Gladbachs neue Einheit
Mit breiter Brust geht der Spitzenreiter ins Spiel auf Schalke. „Angst haben wir keine“, sagt Trainer Favre.
Mönchengladbach. Die Welt von Lucien Favre hält kaum mehr Überraschungen bereit. Wenn sie sich um Fußball dreht. „Es ist für mich nicht überraschend, dass Schalke auch so klar gewonnen hat gegen Helsinki“, sagt Favre und lächelt dabei.
Er hatte bereits vor dem Spiel in der Europa League vorhergesagt, dass Schalke eine Runde weiterkäme. Das grandiose 6:1 nötigt ihm zwar Respekt ab. „Aber Angst haben wir keine“, sagt Favre.
Immerhin bestreitet er am Sonntag (17.30 Uhr) mit seiner Mannschaft als Tabellenführer das Spitzenspiel des vierten Spieltags in der Fußball-Bundesliga auf Schalke.
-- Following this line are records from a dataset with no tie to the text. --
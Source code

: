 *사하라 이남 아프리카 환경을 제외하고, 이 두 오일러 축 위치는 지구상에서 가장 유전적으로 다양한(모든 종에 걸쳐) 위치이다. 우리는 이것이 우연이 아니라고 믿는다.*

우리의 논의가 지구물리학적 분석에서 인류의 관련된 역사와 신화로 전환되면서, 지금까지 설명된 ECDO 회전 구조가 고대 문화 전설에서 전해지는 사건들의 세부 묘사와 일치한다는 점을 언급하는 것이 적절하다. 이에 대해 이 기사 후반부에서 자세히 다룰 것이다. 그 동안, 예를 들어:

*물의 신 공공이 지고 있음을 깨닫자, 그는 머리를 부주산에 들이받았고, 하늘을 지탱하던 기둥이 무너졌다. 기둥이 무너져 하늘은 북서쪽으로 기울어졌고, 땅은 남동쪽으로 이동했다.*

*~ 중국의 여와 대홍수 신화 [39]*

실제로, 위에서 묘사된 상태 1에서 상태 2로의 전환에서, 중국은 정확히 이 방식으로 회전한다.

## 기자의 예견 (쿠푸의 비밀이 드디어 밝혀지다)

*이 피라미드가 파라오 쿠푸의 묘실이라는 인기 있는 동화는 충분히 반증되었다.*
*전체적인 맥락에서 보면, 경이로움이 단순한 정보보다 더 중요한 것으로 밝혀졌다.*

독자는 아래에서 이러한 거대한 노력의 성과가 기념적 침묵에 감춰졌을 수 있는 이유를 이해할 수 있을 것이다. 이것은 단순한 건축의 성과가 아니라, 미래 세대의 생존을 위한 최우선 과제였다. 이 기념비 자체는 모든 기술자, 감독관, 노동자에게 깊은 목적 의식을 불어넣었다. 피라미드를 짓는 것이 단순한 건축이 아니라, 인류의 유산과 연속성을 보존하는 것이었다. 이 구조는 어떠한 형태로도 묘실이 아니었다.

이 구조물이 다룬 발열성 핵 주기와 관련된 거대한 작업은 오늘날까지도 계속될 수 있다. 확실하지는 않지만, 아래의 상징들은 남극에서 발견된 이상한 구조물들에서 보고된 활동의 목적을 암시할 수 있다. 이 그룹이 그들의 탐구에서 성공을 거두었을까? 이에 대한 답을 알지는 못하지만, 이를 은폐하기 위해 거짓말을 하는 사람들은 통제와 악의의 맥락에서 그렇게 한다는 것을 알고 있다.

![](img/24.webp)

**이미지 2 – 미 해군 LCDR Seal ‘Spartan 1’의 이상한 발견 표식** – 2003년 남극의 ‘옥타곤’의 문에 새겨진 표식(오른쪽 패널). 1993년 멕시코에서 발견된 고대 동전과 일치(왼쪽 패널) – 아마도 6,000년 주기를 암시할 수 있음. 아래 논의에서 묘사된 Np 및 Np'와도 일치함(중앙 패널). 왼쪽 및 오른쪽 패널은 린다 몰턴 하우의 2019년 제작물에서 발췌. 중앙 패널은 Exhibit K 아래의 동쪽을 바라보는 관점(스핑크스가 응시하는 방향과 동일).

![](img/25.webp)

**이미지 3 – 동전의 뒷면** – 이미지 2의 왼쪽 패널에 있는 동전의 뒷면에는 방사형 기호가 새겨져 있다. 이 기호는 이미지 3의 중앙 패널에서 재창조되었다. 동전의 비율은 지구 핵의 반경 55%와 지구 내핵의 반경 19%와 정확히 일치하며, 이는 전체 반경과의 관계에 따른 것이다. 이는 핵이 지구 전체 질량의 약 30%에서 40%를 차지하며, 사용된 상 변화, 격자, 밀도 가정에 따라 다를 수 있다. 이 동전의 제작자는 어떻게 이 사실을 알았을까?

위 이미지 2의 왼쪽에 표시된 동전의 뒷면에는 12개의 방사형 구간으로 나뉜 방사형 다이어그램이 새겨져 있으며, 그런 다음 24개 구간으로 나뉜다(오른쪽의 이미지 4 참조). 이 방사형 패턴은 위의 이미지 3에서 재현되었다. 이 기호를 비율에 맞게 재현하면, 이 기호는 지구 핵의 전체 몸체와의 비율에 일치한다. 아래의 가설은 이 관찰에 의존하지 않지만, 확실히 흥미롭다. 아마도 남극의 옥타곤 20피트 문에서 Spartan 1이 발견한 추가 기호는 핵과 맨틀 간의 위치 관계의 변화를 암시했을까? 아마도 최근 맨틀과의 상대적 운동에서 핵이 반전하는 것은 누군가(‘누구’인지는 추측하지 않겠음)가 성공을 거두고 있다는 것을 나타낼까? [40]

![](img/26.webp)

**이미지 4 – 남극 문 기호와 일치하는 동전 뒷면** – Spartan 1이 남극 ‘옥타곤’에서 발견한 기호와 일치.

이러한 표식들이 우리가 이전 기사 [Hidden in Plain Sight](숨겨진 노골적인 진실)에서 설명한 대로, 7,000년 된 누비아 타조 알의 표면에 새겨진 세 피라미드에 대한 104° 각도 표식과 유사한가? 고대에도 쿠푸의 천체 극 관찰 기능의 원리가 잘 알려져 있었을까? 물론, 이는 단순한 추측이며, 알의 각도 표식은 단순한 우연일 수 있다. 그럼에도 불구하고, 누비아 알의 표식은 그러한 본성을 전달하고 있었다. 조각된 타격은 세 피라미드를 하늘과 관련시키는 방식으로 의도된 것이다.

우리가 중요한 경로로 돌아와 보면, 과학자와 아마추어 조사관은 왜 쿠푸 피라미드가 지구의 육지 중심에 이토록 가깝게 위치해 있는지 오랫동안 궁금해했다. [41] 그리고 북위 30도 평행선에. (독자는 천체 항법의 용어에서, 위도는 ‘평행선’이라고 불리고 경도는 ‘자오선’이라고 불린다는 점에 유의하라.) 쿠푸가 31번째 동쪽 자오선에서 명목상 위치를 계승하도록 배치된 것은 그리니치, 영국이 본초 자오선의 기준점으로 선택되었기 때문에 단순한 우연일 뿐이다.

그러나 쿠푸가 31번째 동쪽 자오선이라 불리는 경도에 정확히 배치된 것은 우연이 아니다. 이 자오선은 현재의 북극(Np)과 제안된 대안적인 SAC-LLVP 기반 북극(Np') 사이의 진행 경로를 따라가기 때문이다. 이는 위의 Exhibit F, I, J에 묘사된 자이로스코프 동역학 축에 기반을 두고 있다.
Eine Prognose lässt sich Favre jedoch nicht entlocken. „Jedes Spiel hat seine eigene Geschichte“, sagt er. „Da kann man nichts genau planen.“
Und doch tut er genau das. Seit gut sechs Monaten. Mit einem so nachhaltigen Erfolg, dass landauf, landab geforscht wird nach dem Geheimnis der Arbeit dieses Fußball-Lehrers, der Gladbach als Tabellenletzter im Februar übernommen hatte.
Favre gab einer Mannschaft ohne Kompass seine Richtung vor und eine neue Identität von modernem Fußball — wenig Foulspiel, wenige Gegentore. Dafür Ballbesitz, Breite im Spiel und die Stärkung individueller Kreativität. Das alles mündete in den Klassenerhalt, findet nun seine Fortsetzung in einer scheinbaren Leichtigkeit und fußt dennoch auf solider Trainingsarbeit.
Favres Credo lautet: Automatismen einschleifen. Mindestens drei Trainingseinheiten in der Woche setzt er taktische Übungsformen an, wechselt Spieler für Spieler durch. So beherrschen auch diejenigen Profis aus der zweiten Reihe beinahe nahtlos das System Favre.
Der Vorteil: Trotz drei fehlender Stammspieler (Stranzl, Brouwers, de Camargo) stürmte Gladbach wie im Rausch mit einem 4:1 gegen Wolfsburg an die Tabellenspitze.
Selbst Favre geriet kurz ins Schwärmen. Über das vierte Tor: „Das war nahezu perfekt.“ Sechs Spieler, vier Nationen, acht Kontakte — was bei Juan Arango in der eigenen Hälfte eher harmlos begann, entwickelte sich in den folgenden elf Sekunden zu einer atemberaubenden Aktion über Dante, Filip Daems, Roman Neustädter, Mike Hanke, erneut Neustädter, wieder Arango und schließlich Marco Reus, der das Werk perfekt vollendete.
Und doch mahnt Favre gebetsmühlenartig, es werde eine schwere Saison. Damit würde er sich vor allem dann selbst überraschen.